WHAT IS REQUIRED
Each entry below is to be restated word for word, with no pictures carried over.

DATA FOR THIS EXERCISE

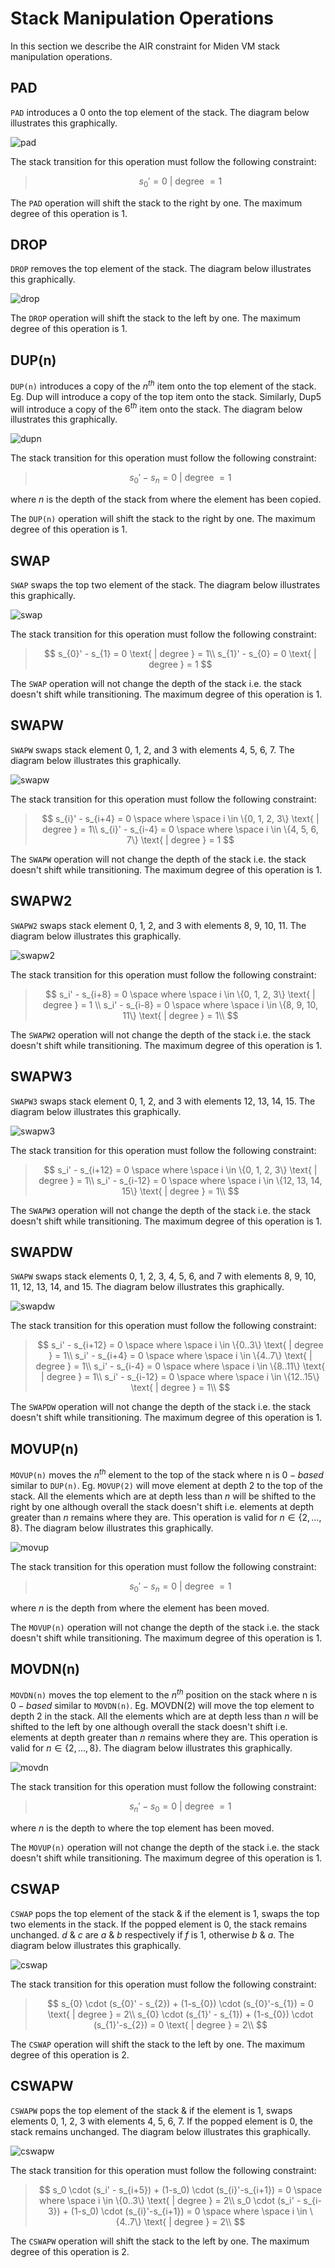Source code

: # Stack Manipulation Operations
In this section we describe the AIR constraint for Miden VM stack manipulation operations. 

## PAD

`PAD` introduces a $0$ onto the top element of the stack. The diagram below illustrates this graphically.

![pad](../../assets/design/stack/stack_manipulation_operations/PAD.png)

The stack transition for this operation must follow the following constraint:

> $$
s_{0}' = 0 \text{ | degree } = 1
$$

The `PAD` operation will shift the stack to the right by one. The maximum degree of this operation is $1$.

## DROP

`DROP` removes the top element of the stack. The diagram below illustrates this graphically.

![drop](../../assets/design/stack/stack_manipulation_operations/DROP.png)

The `DROP` operation will shift the stack to the left by one. The maximum degree of this operation is $1$.

## DUP(n)

`DUP(n)` introduces a copy of the $n^{th}$ item onto the top element of the stack. Eg. Dup will introduce a copy of the top item onto the stack. Similarly, Dup5 will introduce a copy of the $6^{th}$ item onto the stack. The diagram below illustrates this graphically.

![dupn](../../assets/design/stack/stack_manipulation_operations/DUP(n).png)

The stack transition for this operation must follow the following constraint:

> $$
s_{0}' - s_{n} = 0 \text{ | degree } = 1
$$

where $n$ is the depth of the stack from where the element has been copied.

The `DUP(n)` operation will shift the stack to the right by one. The maximum degree of this operation is $1$.

## SWAP

`SWAP` swaps the top two element of the stack. The diagram below illustrates this graphically.

![swap](../../assets/design/stack/stack_manipulation_operations/SWAP.png)

The stack transition for this operation must follow the following constraint:

> $$
s_{0}' - s_{1} = 0 \text{ | degree } = 1\\
s_{1}' - s_{0} = 0 \text{ | degree } = 1
$$


The `SWAP` operation will not change the depth of the stack i.e. the stack doesn't shift while transitioning. The maximum degree of this operation is $1$.

## SWAPW

`SWAPW` swaps stack element 0, 1, 2, and 3 with elements 4, 5, 6, 7. The diagram below illustrates this graphically.

![swapw](../../assets/design/stack/stack_manipulation_operations/SWAPW.png)

The stack transition for this operation must follow the following constraint:

> $$
s_{i}' - s_{i+4} = 0 \space where \space i \in \{0, 1, 2, 3\} \text{ | degree } = 1\\
s_{i}' - s_{i-4} = 0 \space where \space i \in \{4, 5, 6, 7\} \text{ | degree } = 1
$$


The `SWAPW` operation will not change the depth of the stack i.e. the stack doesn't shift while transitioning. The maximum degree of this operation is $1$.

## SWAPW2

`SWAPW2` swaps stack element 0, 1, 2, and 3 with elements 8, 9, 10, 11. The diagram below illustrates this graphically.

![swapw2](../../assets/design/stack/stack_manipulation_operations/SWAPW2.png)

The stack transition for this operation must follow the following constraint:

> $$
s_i' - s_{i+8} = 0 \space where \space i \in \{0, 1, 2, 3\} \text{ | degree } = 1 \\
s_i' - s_{i-8} = 0 \space where \space i \in \{8, 9, 10, 11\} \text{ | degree } = 1\\
$$


The `SWAPW2` operation will not change the depth of the stack i.e. the stack doesn't shift while transitioning. The maximum degree of this operation is $1$.

## SWAPW3

`SWAPW3` swaps stack element 0, 1, 2, and 3 with elements 12, 13, 14, 15. The diagram below illustrates this graphically.

![swapw3](../../assets/design/stack/stack_manipulation_operations/SWAPW3.png)

The stack transition for this operation must follow the following constraint:

> $$
s_i' - s_{i+12} = 0 \space where \space i \in \{0, 1, 2, 3\} \text{ | degree } = 1\\
s_i' - s_{i-12} = 0 \space where \space i \in \{12, 13, 14, 15\} \text{ | degree } = 1\\
$$


The `SWAPW3` operation will not change the depth of the stack i.e. the stack doesn't shift while transitioning. The maximum degree of this operation is $1$.

## SWAPDW

`SWAPW` swaps stack elements 0, 1, 2, 3, 4, 5, 6, and 7 with elements 8, 9, 10, 11, 12, 13, 14, and 15. The diagram below illustrates this graphically.

![swapdw](../../assets/design/stack/stack_manipulation_operations/SWAPDW.png)

The stack transition for this operation must follow the following constraint:

> $$
s_i' - s_{i+12} = 0 \space where \space i \in \{0..3\}   \text{ | degree } = 1\\
s_i' - s_{i+4}  = 0 \space where \space i \in \{4..7\}   \text{ | degree } = 1\\
s_i' - s_{i-4}  = 0 \space where \space i \in \{8..11\}  \text{ | degree } = 1\\
s_i' - s_{i-12} = 0 \space where \space i \in \{12..15\} \text{ | degree } = 1\\
$$

The `SWAPDW` operation will not change the depth of the stack i.e. the stack doesn't shift while transitioning. The maximum degree of this operation is $1$.

## MOVUP(n)

`MOVUP(n)` moves the $n^{th}$ element to the top of the stack where n is $0-based$ similar to `DUP(n)`. Eg. `MOVUP(2)` will move element at depth $2$ to the top of the stack. All the elements which are at depth less than $n$ will be shifted to the right by one although overall the stack doesn't shift i.e. elements at depth greater than $n$ remains where they are. This operation is valid for $n \in \{2, ..., 8\}$. The diagram below illustrates this graphically.

![movup](../../assets/design/stack/stack_manipulation_operations/MOVUP(n).png)

The stack transition for this operation must follow the following constraint:

> $$
s_0' - s_n = 0 \text{ | degree } = 1
$$

where $n$ is the depth from where the element has been moved.

The `MOVUP(n)` operation will not change the depth of the stack i.e. the stack doesn't shift while transitioning. The maximum degree of this operation is $1$.

## MOVDN(n)

`MOVDN(n)` moves the top element to the $n^{th}$ position on the stack where n is $0-based$ similar to `MOVDN(n)`. Eg. MOVDN(2) will move the top element to depth $2$ in the stack. All the elements which are at depth less than $n$ will be shifted to the left by one although overall the stack doesn't shift i.e. elements at depth greater than $n$ remains where they are. This operation is valid for $n \in \{2, ..., 8\}$. The diagram below illustrates this graphically.

![movdn](../../assets/design/stack/stack_manipulation_operations/MOVDN(n).png)

The stack transition for this operation must follow the following constraint:

> $$
s_n' - s_0 = 0 \text{ | degree } = 1
$$

where $n$ is the depth to where the top element has been moved.

The `MOVUP(n)` operation will not change the depth of the stack i.e. the stack doesn't shift while transitioning. The maximum degree of this operation is $1$.

## CSWAP

`CSWAP` pops the top element of the stack & if the element is $1$, swaps the top two elements in the stack. If the popped element is $0$, the stack remains unchanged. $d$ & $c$ are $a$ & $b$ respectively if $f$ is $1$, otherwise $b$ & $a$. The diagram below illustrates this graphically.

![cswap](../../assets/design/stack/stack_manipulation_operations/CSWAP.png)

The stack transition for this operation must follow the following constraint:

> $$
s_{0} \cdot (s_{0}' - s_{2}) + (1-s_{0}) \cdot (s_{0}'-s_{1}) = 0 \text{ | degree } = 2\\
s_{0} \cdot (s_{1}' - s_{1}) + (1-s_{0}) \cdot (s_{1}'-s_{2}) = 0 \text{ | degree } = 2\\
$$


The `CSWAP` operation will shift the stack to the left by one. The maximum degree of this operation is $2$.

## CSWAPW

`CSWAPW` pops the top element of the stack & if the element is $1$, swaps elements $0$, $1$, $2$, $3$ with elements $4$, $5$, $6$, $7$. If the popped element is $0$, the stack remains unchanged. The diagram below illustrates this graphically.

![cswapw](../../assets/design/stack/stack_manipulation_operations/CSWAPW.png)

The stack transition for this operation must follow the following constraint:

> $$
s_0 \cdot (s_i' - s_{i+5}) + (1-s_0) \cdot (s_{i}'-s_{i+1}) = 0 \space where \space i \in \{0..3\}  \text{ | degree } = 2\\
s_0 \cdot (s_i' - s_{i-3}) + (1-s_0) \cdot (s_{i}'-s_{i+1}) = 0 \space where \space i \in \{4..7\} \text{ | degree } = 2\\
$$

The `CSWAPW` operation will shift the stack to the left by one. The maximum degree of this operation is $2$.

EXERCISE OUTPUT
Source code

: # Stack Manipulation Operations
In this section we describe the AIR constraint for Miden VM stack manipulation operations. 

## PAD

`PAD` introduces a $0$ onto the top element of the stack. The diagram below illustrates this graphically.

![pad](../../assets/design/stack/stack_manipulation_operations/PAD.png)

The stack transition for this operation must follow the following constraint:

> $$
s_{0}' = 0 \text{ | degree } = 1
$$

The `PAD` operation will shift the stack to the right by one. The maximum degree of this operation is $1$.

## DROP

`DROP` removes the top element of the stack. The diagram below illustrates this graphically.

![drop](../../assets/design/stack/stack_manipulation_operations/DROP.png)

The `DROP` operation will shift the stack to the left by one. The maximum degree of this operation is $1$.

## DUP(n)

`DUP(n)` introduces a copy of the $n^{th}$ item onto the top element of the stack. Eg. Dup will introduce a copy of the top item onto the stack. Similarly, Dup5 will introduce a copy of the $6^{th}$ item onto the stack. The diagram below illustrates this graphically.

![dupn](../../assets/design/stack/stack_manipulation_operations/DUP(n).png)

The stack transition for this operation must follow the following constraint:

> $$
s_{0}' - s_{n} = 0 \text{ | degree } = 1
$$

where $n$ is the depth of the stack from where the element has been copied.

The `DUP(n)` operation will shift the stack to the right by one. The maximum degree of this operation is $1$.

## SWAP

`SWAP` swaps the top two element of the stack. The diagram below illustrates this graphically.

![swap](../../assets/design/stack/stack_manipulation_operations/SWAP.png)

The stack transition for this operation must follow the following constraint:

> $$
s_{0}' - s_{1} = 0 \text{ | degree } = 1\\
s_{1}' - s_{0} = 0 \text{ | degree } = 1
$$


The `SWAP` operation will not change the depth of the stack i.e. the stack doesn't shift while transitioning. The maximum degree of this operation is $1$.

## SWAPW

`SWAPW` swaps stack element 0, 1, 2, and 3 with elements 4, 5, 6, 7. The diagram below illustrates this graphically.

![swapw](../../assets/design/stack/stack_manipulation_operations/SWAPW.png)

The stack transition for this operation must follow the following constraint:

> $$
s_{i}' - s_{i+4} = 0 \space where \space i \in \{0, 1, 2, 3\} \text{ | degree } = 1\\
s_{i}' - s_{i-4} = 0 \space where \space i \in \{4, 5, 6, 7\} \text{ | degree } = 1
$$


The `SWAPW` operation will not change the depth of the stack i.e. the stack doesn't shift while transitioning. The maximum degree of this operation is $1$.

## SWAPW2

`SWAPW2` swaps stack element 0, 1, 2, and 3 with elements 8, 9, 10, 11. The diagram below illustrates this graphically.

![swapw2](../../assets/design/stack/stack_manipulation_operations/SWAPW2.png)

The stack transition for this operation must follow the following constraint:

> $$
s_i' - s_{i+8} = 0 \space where \space i \in \{0, 1, 2, 3\} \text{ | degree } = 1 \\
s_i' - s_{i-8} = 0 \space where \space i \in \{8, 9, 10, 11\} \text{ | degree } = 1\\
$$


The `SWAPW2` operation will not change the depth of the stack i.e. the stack doesn't shift while transitioning. The maximum degree of this operation is $1$.

## SWAPW3

`SWAPW3` swaps stack element 0, 1, 2, and 3 with elements 12, 13, 14, 15. The diagram below illustrates this graphically.

![swapw3](../../assets/design/stack/stack_manipulation_operations/SWAPW3.png)

The stack transition for this operation must follow the following constraint:

> $$
s_i' - s_{i+12} = 0 \space where \space i \in \{0, 1, 2, 3\} \text{ | degree } = 1\\
s_i' - s_{i-12} = 0 \space where \space i \in \{12, 13, 14, 15\} \text{ | degree } = 1\\
$$


The `SWAPW3` operation will not change the depth of the stack i.e. the stack doesn't shift while transitioning. The maximum degree of this operation is $1$.

## SWAPDW

`SWAPW` swaps stack elements 0, 1, 2, 3, 4, 5, 6, and 7 with elements 8, 9, 10, 11, 12, 13, 14, and 15. The diagram below illustrates this graphically.

![swapdw](../../assets/design/stack/stack_manipulation_operations/SWAPDW.png)

The stack transition for this operation must follow the following constraint:

> $$
s_i' - s_{i+12} = 0 \space where \space i \in \{0..3\}   \text{ | degree } = 1\\
s_i' - s_{i+4}  = 0 \space where \space i \in \{4..7\}   \text{ | degree } = 1\\
s_i' - s_{i-4}  = 0 \space where \space i \in \{8..11\}  \text{ | degree } = 1\\
s_i' - s_{i-12} = 0 \space where \space i \in \{12..15\} \text{ | degree } = 1\\
$$

The `SWAPDW` operation will not change the depth of the stack i.e. the stack doesn't shift while transitioning. The maximum degree of this operation is $1$.

## MOVUP(n)

`MOVUP(n)` moves the $n^{th}$ element to the top of the stack where n is $0-based$ similar to `DUP(n)`. Eg. `MOVUP(2)` will move element at depth $2$ to the top of the stack. All the elements which are at depth less than $n$ will be shifted to the right by one although overall the stack doesn't shift i.e. elements at depth greater than $n$ remains where they are. This operation is valid for $n \in \{2, ..., 8\}$. The diagram below illustrates this graphically.

![movup](../../assets/design/stack/stack_manipulation_operations/MOVUP(n).png)

The stack transition for this operation must follow the following constraint:

> $$
s_0' - s_n = 0 \text{ | degree } = 1
$$

where $n$ is the depth from where the element has been moved.

The `MOVUP(n)` operation will not change the depth of the stack i.e. the stack doesn't shift while transitioning. The maximum degree of this operation is $1$.

## MOVDN(n)

`MOVDN(n)` moves the top element to the $n^{th}$ position on the stack where n is $0-based$ similar to `MOVDN(n)`. Eg. MOVDN(2) will move the top element to depth $2$ in the stack. All the elements which are at depth less than $n$ will be shifted to the left by one although overall the stack doesn't shift i.e. elements at depth greater than $n$ remains where they are. This operation is valid for $n \in \{2, ..., 8\}$. The diagram below illustrates this graphically.

![movdn](../../assets/design/stack/stack_manipulation_operations/MOVDN(n).png)

The stack transition for this operation must follow the following constraint:

> $$
s_n' - s_0 = 0 \text{ | degree } = 1
$$

where $n$ is the depth to where the top element has been moved.

The `MOVUP(n)` operation will not change the depth of the stack i.e. the stack doesn't shift while transitioning. The maximum degree of this operation is $1$.

## CSWAP

`CSWAP` pops the top element of the stack & if the element is $1$, swaps the top two elements in the stack. If the popped element is $0$, the stack remains unchanged. $d$ & $c$ are $a$ & $b$ respectively if $f$ is $1$, otherwise $b$ & $a$. The diagram below illustrates this graphically.

![cswap](../../assets/design/stack/stack_manipulation_operations/CSWAP.png)

The stack transition for this operation must follow the following constraint:

> $$
s_{0} \cdot (s_{0}' - s_{2}) + (1-s_{0}) \cdot (s_{0}'-s_{1}) = 0 \text{ | degree } = 2\\
s_{0} \cdot (s_{1}' - s_{1}) + (1-s_{0}) \cdot (s_{1}'-s_{2}) = 0 \text{ | degree } = 2\\
$$


The `CSWAP` operation will shift the stack to the left by one. The maximum degree of this operation is $2$.

## CSWAPW

`CSWAPW` pops the top element of the stack & if the element is $1$, swaps elements $0$, $1$, $2$, $3$ with elements $4$, $5$, $6$, $7$. If the popped element is $0$, the stack remains unchanged. The diagram below illustrates this graphically.

![cswapw](../../assets/design/stack/stack_manipulation_operations/CSWAPW.png)

The stack transition for this operation must follow the following constraint:

> $$
s_0 \cdot (s_i' - s_{i+5}) + (1-s_0) \cdot (s_{i}'-s_{i+1}) = 0 \space where \space i \in \{0..3\}  \text{ | degree } = 2\\
s_0 \cdot (s_i' - s_{i-3}) + (1-s_0) \cdot (s_{i}'-s_{i+1}) = 0 \space where \space i \in \{4..7\} \text{ | degree } = 2\\
$$

The `CSWAPW` operation will shift the stack to the left by one. The maximum degree of this operation is $2$.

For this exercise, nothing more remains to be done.